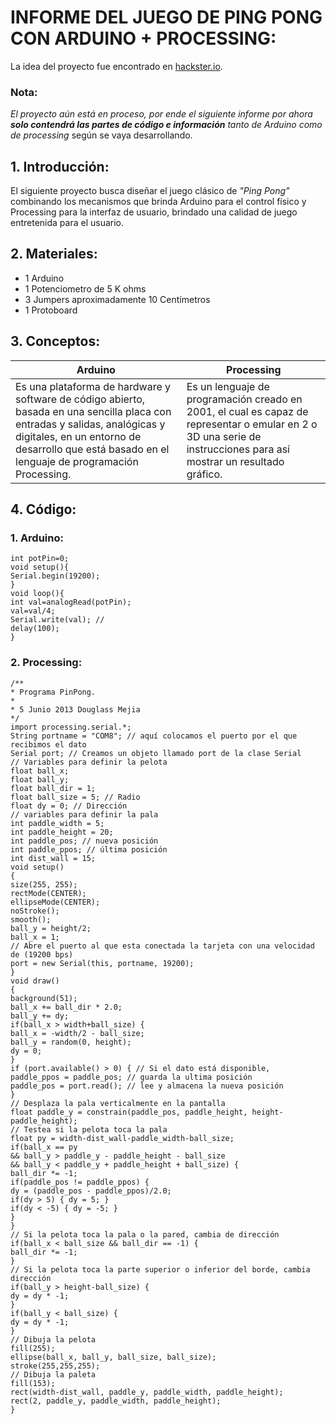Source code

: # INFORME DEL JUEGO DE PING PONG CON ARDUINO + PROCESSING:

La idea del proyecto fue encontrado en [hackster.io](https://www.hackster.io "Título").

### Nota:
_El proyecto aún está en proceso, por ende el siguiente informe por ahora **solo contendrá las partes de código e información** tanto de Arduino como de processing_ según se vaya desarrollando.

## 1. Introducción:

El siguiente proyecto busca diseñar el juego clásico de _"Ping Pong"_ combinando los mecanismos que brinda Arduino para el control físico y Processing para la interfaz de usuario, brindado una calidad de juego entretenida para el usuario.

## 2. Materiales:
- 1 Arduino
- 1 Potenciometro de 5 K ohms
- 3 Jumpers aproximadamente 10 Centímetros
- 1 Protoboard

## 3. Conceptos:

Arduino | Processing
-------------------------------------------------|-------------------------------------------------
Es una plataforma de hardware y software de código abierto, basada en una sencilla placa con entradas y salidas, analógicas y digitales, en un entorno de desarrollo que está basado en el lenguaje de programación Processing. | Es un lenguaje de programación creado en 2001, el cual es capaz de representar o emular en 2 o 3D una serie de instrucciones para así mostrar un resultado gráfico.

## 4. Código:

###     1. Arduino:
```
int potPin=0;
void setup(){
Serial.begin(19200);
}
void loop(){
int val=analogRead(potPin);
val=val/4;
Serial.write(val); //
delay(100);
}
```
###     2. Processing:
```
/**
* Programa PinPong.
*
* 5 Junio 2013 Douglass Mejia
*/
import processing.serial.*;
String portname = "COM8"; // aquí colocamos el puerto por el que recibimos el dato
Serial port; // Creamos un objeto llamado port de la clase Serial
// Variables para definir la pelota
float ball_x;
float ball_y;
float ball_dir = 1;
float ball_size = 5; // Radio
float dy = 0; // Dirección
// variables para definir la pala
int paddle_width = 5;
int paddle_height = 20;
int paddle_pos; // nueva posición
int paddle_ppos; // última posición
int dist_wall = 15;
void setup()
{
size(255, 255);
rectMode(CENTER);
ellipseMode(CENTER);
noStroke();
smooth();
ball_y = height/2;
ball_x = 1;
// Abre el puerto al que esta conectada la tarjeta con una velocidad de (19200 bps)
port = new Serial(this, portname, 19200);
}
void draw()
{
background(51);
ball_x += ball_dir * 2.0;
ball_y += dy;
if(ball_x > width+ball_size) {
ball_x = -width/2 - ball_size;
ball_y = random(0, height);
dy = 0;
}
if (port.available() > 0) { // Si el dato está disponible,
paddle_ppos = paddle_pos; // guarda la ultima posición
paddle_pos = port.read(); // lee y almacena la nueva posición
}
// Desplaza la pala verticalmente en la pantalla
float paddle_y = constrain(paddle_pos, paddle_height, height-paddle_height);
// Testea si la pelota toca la pala
float py = width-dist_wall-paddle_width-ball_size;
if(ball_x == py
&& ball_y > paddle_y - paddle_height - ball_size
&& ball_y < paddle_y + paddle_height + ball_size) {
ball_dir *= -1;
if(paddle_pos != paddle_ppos) {
dy = (paddle_pos - paddle_ppos)/2.0;
if(dy > 5) { dy = 5; }
if(dy < -5) { dy = -5; }
}
}
// Si la pelota toca la pala o la pared, cambia de dirección
if(ball_x < ball_size && ball_dir == -1) {
ball_dir *= -1;
}
// Si la pelota toca la parte superior o inferior del borde, cambia dirección
if(ball_y > height-ball_size) {
dy = dy * -1;
}
if(ball_y < ball_size) {
dy = dy * -1;
}
// Dibuja la pelota
fill(255);
ellipse(ball_x, ball_y, ball_size, ball_size);
stroke(255,255,255);
// Dibuja la paleta
fill(153);
rect(width-dist_wall, paddle_y, paddle_width, paddle_height);
rect(2, paddle_y, paddle_width, paddle_height);
}
```
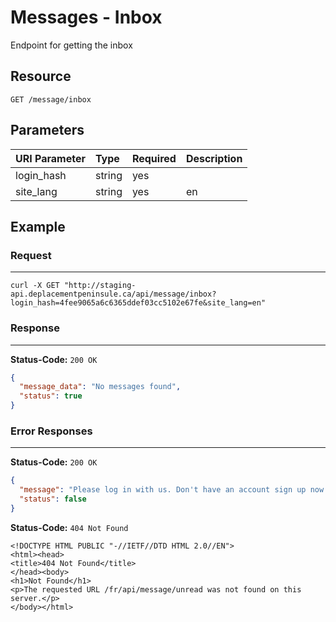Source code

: # Messages - Inbox

Endpoint for getting the inbox

## Resource

```
GET /message/inbox
```

## Parameters


| URI Parameter | Type   | Required | Description     |
|:--------------|:-------|:---------|:----------------|
| login_hash    | string | yes      | <user hash key> |
| site_lang     | string | yes      | en              |



## Example

### Request
***

```curl
curl -X GET "http://staging-api.deplacementpeninsule.ca/api/message/inbox?login_hash=4fee9065a6c6365ddef03cc5102e67fe&site_lang=en"
```

### Response
***

**Status-Code:** ```200 OK```

```json
{
  "message_data": "No messages found",
  "status": true
}
```


### Error Responses
***
<!--No Login Hash-->
**Status-Code:** ```200 OK```


```json
{
  "message": "Please log in with us. Don't have an account sign up now!",
  "status": false
}
```

<!--No Site Language-->
**Status-Code:** ```404 Not Found```


```
<!DOCTYPE HTML PUBLIC "-//IETF//DTD HTML 2.0//EN">
<html><head>
<title>404 Not Found</title>
</head><body>
<h1>Not Found</h1>
<p>The requested URL /fr/api/message/unread was not found on this server.</p>
</body></html>
```
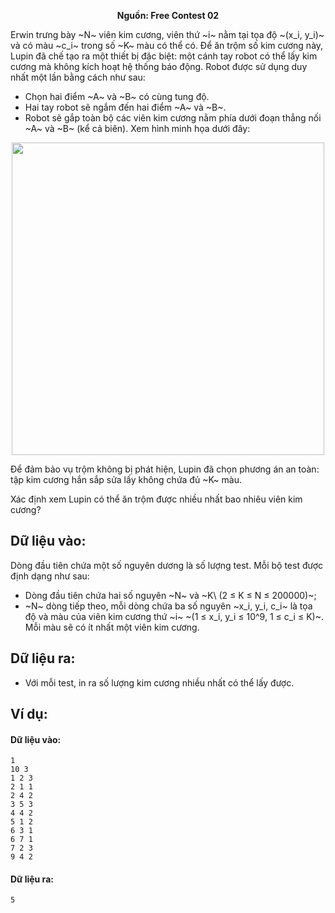 **<center>Nguồn:  Free Contest 02</center>**

Erwin trưng bày ~N~ viên kim cương, viên thứ ~i~ nằm tại tọa độ ~(x_i, y_i)~ và có màu ~c_i~ trong số ~K~ màu có thể có. Để ăn trộm số kim cương này, Lupin đã chế tạo ra một thiết bị đặc biệt: một cánh tay robot có thể lấy kim cương mà không kích hoạt hệ thống báo động. Robot được sử dụng duy nhất một lần bằng cách như sau:
- Chọn hai điểm ~A~ và ~B~ có cùng tung độ.
- Hai tay robot sẽ ngắm đến hai điểm ~A~ và ~B~.
- Robot sẽ gắp toàn bộ các viên kim cương nằm phía dưới đoạn thẳng nối ~A~ và ~B~ (kể cả biên).
Xem hình minh họa dưới đây:
<center><img src="/images/problems/2009/jewel.png" width=500px></center>

Để đảm bảo vụ trộm không bị phát hiện, Lupin đã chọn phương án an toàn: tập kim cương hắn sắp sửa lấy không chứa đủ ~K~ màu.

Xác định xem Lupin có thể ăn trộm được nhiều nhất bao nhiêu viên kim cương?

## Dữ liệu vào:
Dòng đầu tiên chứa một số nguyên dương là số lượng test. Mỗi bộ test được định dạng như sau:
- Dòng đầu tiên chứa hai số nguyên ~N~ và ~K\ (2 ≤ K ≤ N ≤ 200000)~;
- ~N~ dòng tiếp theo, mỗi dòng chứa ba số nguyên ~x_i, y_i, c_i~ là tọa độ và màu của viên kim cương thứ ~i~ ~(1 ≤ x_i, y_i ≤ 10^9, 1 ≤ c_i ≤ K)~. Mỗi màu sẽ có ít nhất một viên kim cương.

## Dữ liệu ra:
- Với mỗi test, in ra số lượng kim cương nhiều nhất có thể lấy được.

## Ví dụ:
#### Dữ liệu vào:
```
1
10 3
1 2 3
2 1 1
2 4 2
3 5 3
4 4 2
5 1 2
6 3 1
6 7 1
7 2 3
9 4 2
```

#### Dữ liệu ra:
```
5
```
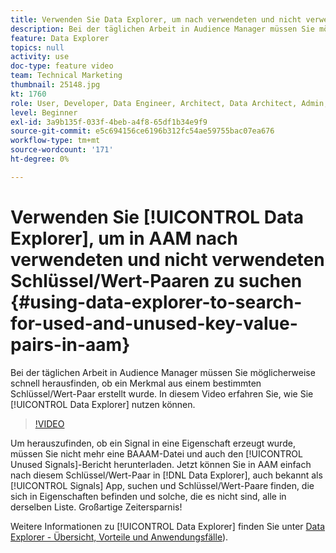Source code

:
 ```yaml
---
title: Verwenden Sie Data Explorer, um nach verwendeten und nicht verwendeten Schlüssel/Wert-Paaren zu suchen
description: Bei der täglichen Arbeit in Audience Manager müssen Sie möglicherweise schnell herausfinden, ob ein Merkmal aus einem bestimmten Schlüssel/Wert-Paar erstellt wurde. In diesem Video erfahren Sie, wie Sie das mit Data Explorer herausfinden.
feature: Data Explorer
topics: null
activity: use
doc-type: feature video
team: Technical Marketing
thumbnail: 25148.jpg
kt: 1760
role: User, Developer, Data Engineer, Architect, Data Architect, Admin, Leader
level: Beginner
exl-id: 3a9b135f-033f-4beb-a4f8-65df1b34e9f9
source-git-commit: e5c694156ce6196b312fc54ae59755bac07ea676
workflow-type: tm+mt
source-wordcount: '171'
ht-degree: 0%

---
```


# Verwenden Sie [!UICONTROL Data Explorer], um in AAM nach verwendeten und nicht verwendeten Schlüssel/Wert-Paaren zu suchen {#using-data-explorer-to-search-for-used-and-unused-key-value-pairs-in-aam}

Bei der täglichen Arbeit in Audience Manager müssen Sie möglicherweise schnell herausfinden, ob ein Merkmal aus einem bestimmten Schlüssel/Wert-Paar erstellt wurde. In diesem Video erfahren Sie, wie Sie [!UICONTROL Data Explorer] nutzen können.

>[!VIDEO](https://video.tv.adobe.com/v/25148/?quality=12)

Um herauszufinden, ob ein Signal in eine Eigenschaft erzeugt wurde, müssen Sie nicht mehr eine BAAAM-Datei und auch den [!UICONTROL Unused Signals]-Bericht herunterladen. Jetzt können Sie in AAM einfach nach diesem Schlüssel/Wert-Paar in [!DNL Data Explorer], auch bekannt als [!UICONTROL Signals] App, suchen und Schlüssel/Wert-Paare finden, die sich in Eigenschaften befinden und solche, die es nicht sind, alle in derselben Liste. Großartige Zeitersparnis!

Weitere Informationen zu [!UICONTROL Data Explorer] finden Sie unter [Data Explorer - Übersicht, Vorteile und Anwendungsfälle](https://experienceleague.adobe.com/docs/audience-manager/user-guide/features/data-explorer/data-explorer-overview.html?lang=de)).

-- Task statement --
Output, exactly as written, only the lines from the beginning of the listing through the line containing "Arduino | Processing", both included, and no pictures.

-- Completed exercise --
Source code

: # INFORME DEL JUEGO DE PING PONG CON ARDUINO + PROCESSING:

La idea del proyecto fue encontrado en [hackster.io](https://www.hackster.io "Título").

### Nota:
_El proyecto aún está en proceso, por ende el siguiente informe por ahora **solo contendrá las partes de código e información** tanto de Arduino como de processing_ según se vaya desarrollando.

## 1. Introducción:

El siguiente proyecto busca diseñar el juego clásico de _"Ping Pong"_ combinando los mecanismos que brinda Arduino para el control físico y Processing para la interfaz de usuario, brindado una calidad de juego entretenida para el usuario.

## 2. Materiales:
- 1 Arduino
- 1 Potenciometro de 5 K ohms
- 3 Jumpers aproximadamente 10 Centímetros
- 1 Protoboard

## 3. Conceptos:

Arduino | Processing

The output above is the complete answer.